Exercise objective – Copy the records below word for word, from the first line through the line that contains "PublicPort field if it's non-nil, zero value otherwise", and leave out any pictures.

Raw data –
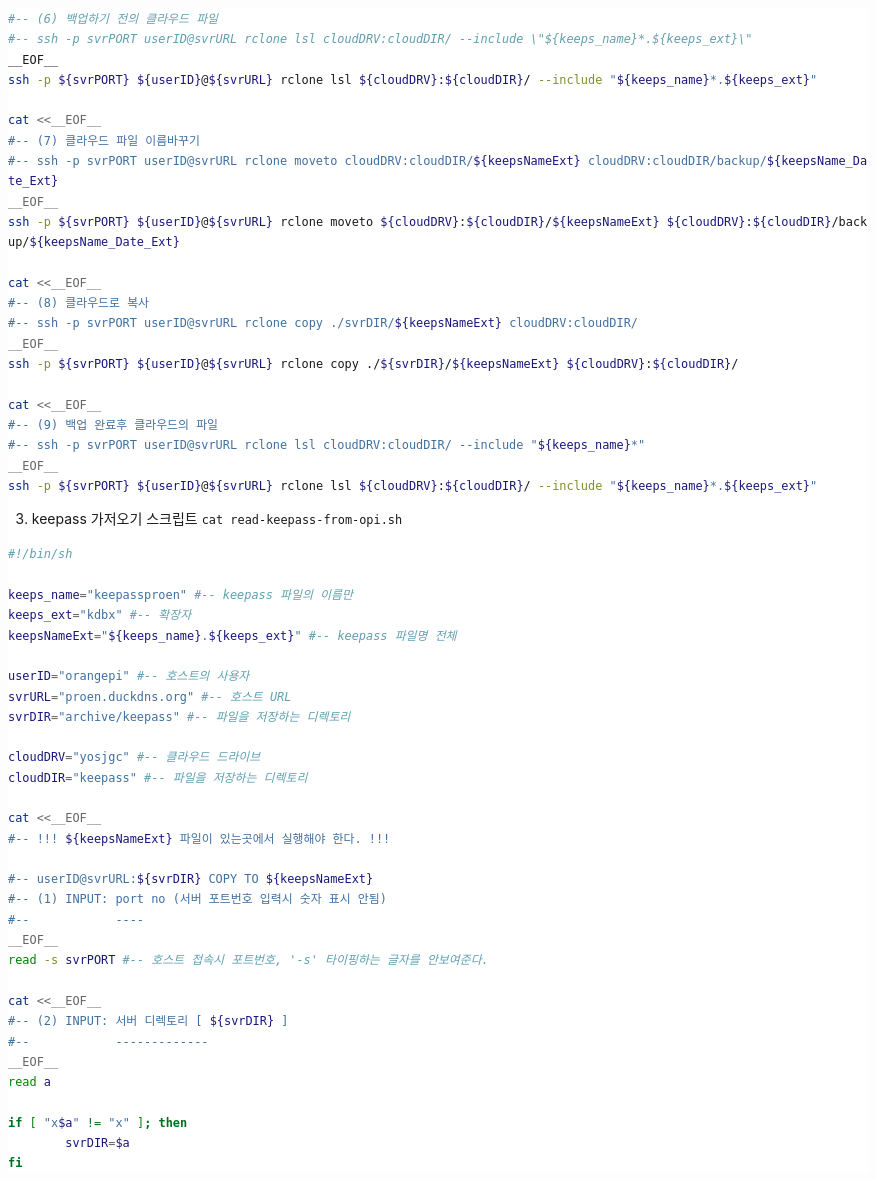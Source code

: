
 ```bash
#-- (6) 백업하기 전의 클라우드 파일
#-- ssh -p svrPORT userID@svrURL rclone lsl cloudDRV:cloudDIR/ --include \"${keeps_name}*.${keeps_ext}\"
__EOF__
ssh -p ${svrPORT} ${userID}@${svrURL} rclone lsl ${cloudDRV}:${cloudDIR}/ --include "${keeps_name}*.${keeps_ext}"

cat <<__EOF__
#-- (7) 클라우드 파일 이름바꾸기
#-- ssh -p svrPORT userID@svrURL rclone moveto cloudDRV:cloudDIR/${keepsNameExt} cloudDRV:cloudDIR/backup/${keepsName_Date_Ext}
__EOF__
ssh -p ${svrPORT} ${userID}@${svrURL} rclone moveto ${cloudDRV}:${cloudDIR}/${keepsNameExt} ${cloudDRV}:${cloudDIR}/backup/${keepsName_Date_Ext}

cat <<__EOF__
#-- (8) 클라우드로 복사
#-- ssh -p svrPORT userID@svrURL rclone copy ./svrDIR/${keepsNameExt} cloudDRV:cloudDIR/
__EOF__
ssh -p ${svrPORT} ${userID}@${svrURL} rclone copy ./${svrDIR}/${keepsNameExt} ${cloudDRV}:${cloudDIR}/

cat <<__EOF__
#-- (9) 백업 완료후 클라우드의 파일
#-- ssh -p svrPORT userID@svrURL rclone lsl cloudDRV:cloudDIR/ --include "${keeps_name}*"
__EOF__
ssh -p ${svrPORT} ${userID}@${svrURL} rclone lsl ${cloudDRV}:${cloudDIR}/ --include "${keeps_name}*.${keeps_ext}"
```

3. keepass 가저오기 스크립트
`cat read-keepass-from-opi.sh`
```bash
#!/bin/sh

keeps_name="keepassproen" #-- keepass 파일의 이름만
keeps_ext="kdbx" #-- 확장자
keepsNameExt="${keeps_name}.${keeps_ext}" #-- keepass 파일명 전체

userID="orangepi" #-- 호스트의 사용자
svrURL="proen.duckdns.org" #-- 호스트 URL
svrDIR="archive/keepass" #-- 파일을 저장하는 디렉토리

cloudDRV="yosjgc" #-- 클라우드 드라이브
cloudDIR="keepass" #-- 파일을 저장하는 디렉토리

cat <<__EOF__
#-- !!! ${keepsNameExt} 파일이 있는곳에서 실행해야 한다. !!!

#-- userID@svrURL:${svrDIR} COPY TO ${keepsNameExt}
#-- (1) INPUT: port no (서버 포트번호 입력시 숫자 표시 안됨)
#--            ----
__EOF__
read -s svrPORT #-- 호스트 접속시 포트번호, '-s' 타이핑하는 글자를 안보여준다.

cat <<__EOF__
#-- (2) INPUT: 서버 디렉토리 [ ${svrDIR} ]
#--            -------------
__EOF__
read a

if [ "x$a" != "x" ]; then
        svrDIR=$a
fi
```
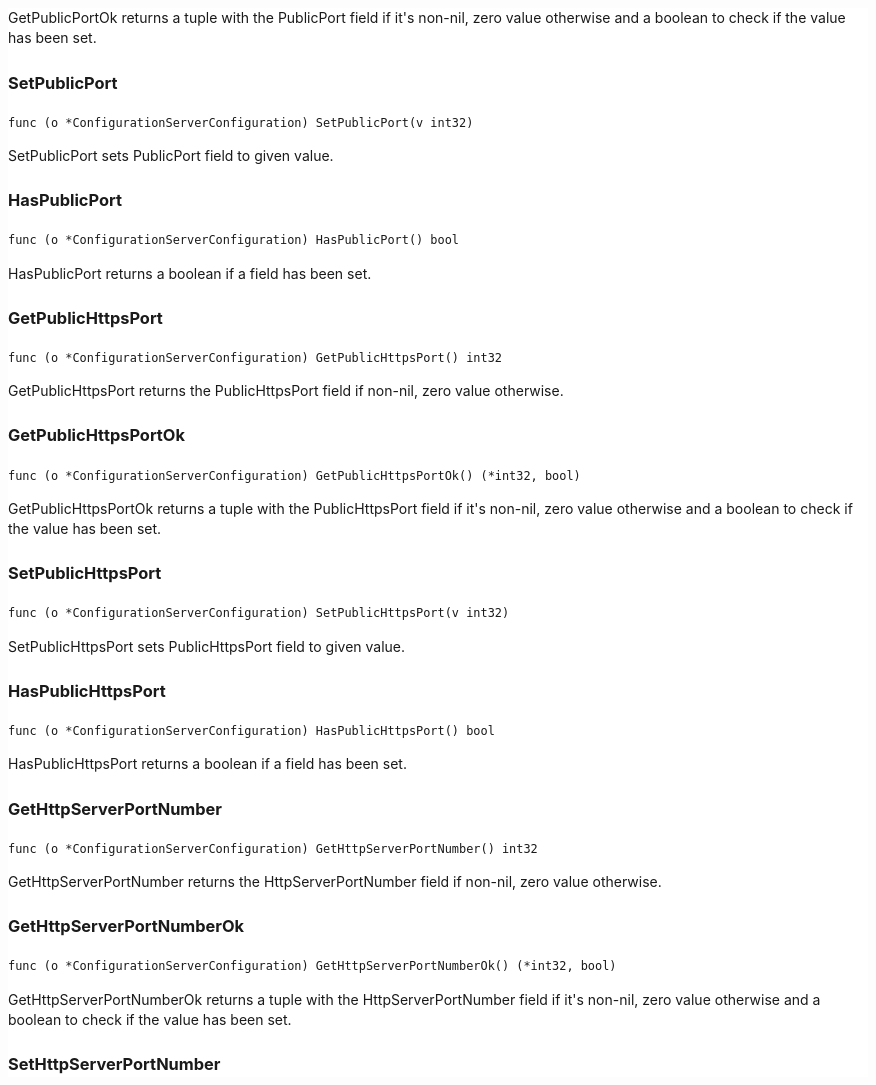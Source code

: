 GetPublicPortOk returns a tuple with the PublicPort field if it's non-nil, zero value otherwise
and a boolean to check if the value has been set.

### SetPublicPort

`func (o *ConfigurationServerConfiguration) SetPublicPort(v int32)`

SetPublicPort sets PublicPort field to given value.

### HasPublicPort

`func (o *ConfigurationServerConfiguration) HasPublicPort() bool`

HasPublicPort returns a boolean if a field has been set.

### GetPublicHttpsPort

`func (o *ConfigurationServerConfiguration) GetPublicHttpsPort() int32`

GetPublicHttpsPort returns the PublicHttpsPort field if non-nil, zero value otherwise.

### GetPublicHttpsPortOk

`func (o *ConfigurationServerConfiguration) GetPublicHttpsPortOk() (*int32, bool)`

GetPublicHttpsPortOk returns a tuple with the PublicHttpsPort field if it's non-nil, zero value otherwise
and a boolean to check if the value has been set.

### SetPublicHttpsPort

`func (o *ConfigurationServerConfiguration) SetPublicHttpsPort(v int32)`

SetPublicHttpsPort sets PublicHttpsPort field to given value.

### HasPublicHttpsPort

`func (o *ConfigurationServerConfiguration) HasPublicHttpsPort() bool`

HasPublicHttpsPort returns a boolean if a field has been set.

### GetHttpServerPortNumber

`func (o *ConfigurationServerConfiguration) GetHttpServerPortNumber() int32`

GetHttpServerPortNumber returns the HttpServerPortNumber field if non-nil, zero value otherwise.

### GetHttpServerPortNumberOk

`func (o *ConfigurationServerConfiguration) GetHttpServerPortNumberOk() (*int32, bool)`

GetHttpServerPortNumberOk returns a tuple with the HttpServerPortNumber field if it's non-nil, zero value otherwise
and a boolean to check if the value has been set.

### SetHttpServerPortNumber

Written solution –
Source code

:
 ```bash
#-- (6) 백업하기 전의 클라우드 파일
#-- ssh -p svrPORT userID@svrURL rclone lsl cloudDRV:cloudDIR/ --include \"${keeps_name}*.${keeps_ext}\"
__EOF__
ssh -p ${svrPORT} ${userID}@${svrURL} rclone lsl ${cloudDRV}:${cloudDIR}/ --include "${keeps_name}*.${keeps_ext}"

cat <<__EOF__
#-- (7) 클라우드 파일 이름바꾸기
#-- ssh -p svrPORT userID@svrURL rclone moveto cloudDRV:cloudDIR/${keepsNameExt} cloudDRV:cloudDIR/backup/${keepsName_Date_Ext}
__EOF__
ssh -p ${svrPORT} ${userID}@${svrURL} rclone moveto ${cloudDRV}:${cloudDIR}/${keepsNameExt} ${cloudDRV}:${cloudDIR}/backup/${keepsName_Date_Ext}

cat <<__EOF__
#-- (8) 클라우드로 복사
#-- ssh -p svrPORT userID@svrURL rclone copy ./svrDIR/${keepsNameExt} cloudDRV:cloudDIR/
__EOF__
ssh -p ${svrPORT} ${userID}@${svrURL} rclone copy ./${svrDIR}/${keepsNameExt} ${cloudDRV}:${cloudDIR}/

cat <<__EOF__
#-- (9) 백업 완료후 클라우드의 파일
#-- ssh -p svrPORT userID@svrURL rclone lsl cloudDRV:cloudDIR/ --include "${keeps_name}*"
__EOF__
ssh -p ${svrPORT} ${userID}@${svrURL} rclone lsl ${cloudDRV}:${cloudDIR}/ --include "${keeps_name}*.${keeps_ext}"
```

3. keepass 가저오기 스크립트
`cat read-keepass-from-opi.sh`
```bash
#!/bin/sh

keeps_name="keepassproen" #-- keepass 파일의 이름만
keeps_ext="kdbx" #-- 확장자
keepsNameExt="${keeps_name}.${keeps_ext}" #-- keepass 파일명 전체

userID="orangepi" #-- 호스트의 사용자
svrURL="proen.duckdns.org" #-- 호스트 URL
svrDIR="archive/keepass" #-- 파일을 저장하는 디렉토리

cloudDRV="yosjgc" #-- 클라우드 드라이브
cloudDIR="keepass" #-- 파일을 저장하는 디렉토리

cat <<__EOF__
#-- !!! ${keepsNameExt} 파일이 있는곳에서 실행해야 한다. !!!

#-- userID@svrURL:${svrDIR} COPY TO ${keepsNameExt}
#-- (1) INPUT: port no (서버 포트번호 입력시 숫자 표시 안됨)
#--            ----
__EOF__
read -s svrPORT #-- 호스트 접속시 포트번호, '-s' 타이핑하는 글자를 안보여준다.

cat <<__EOF__
#-- (2) INPUT: 서버 디렉토리 [ ${svrDIR} ]
#--            -------------
__EOF__
read a

if [ "x$a" != "x" ]; then
        svrDIR=$a
fi
```
Source code

: GetPublicPortOk returns a tuple with the PublicPort field if it's non-nil, zero value otherwise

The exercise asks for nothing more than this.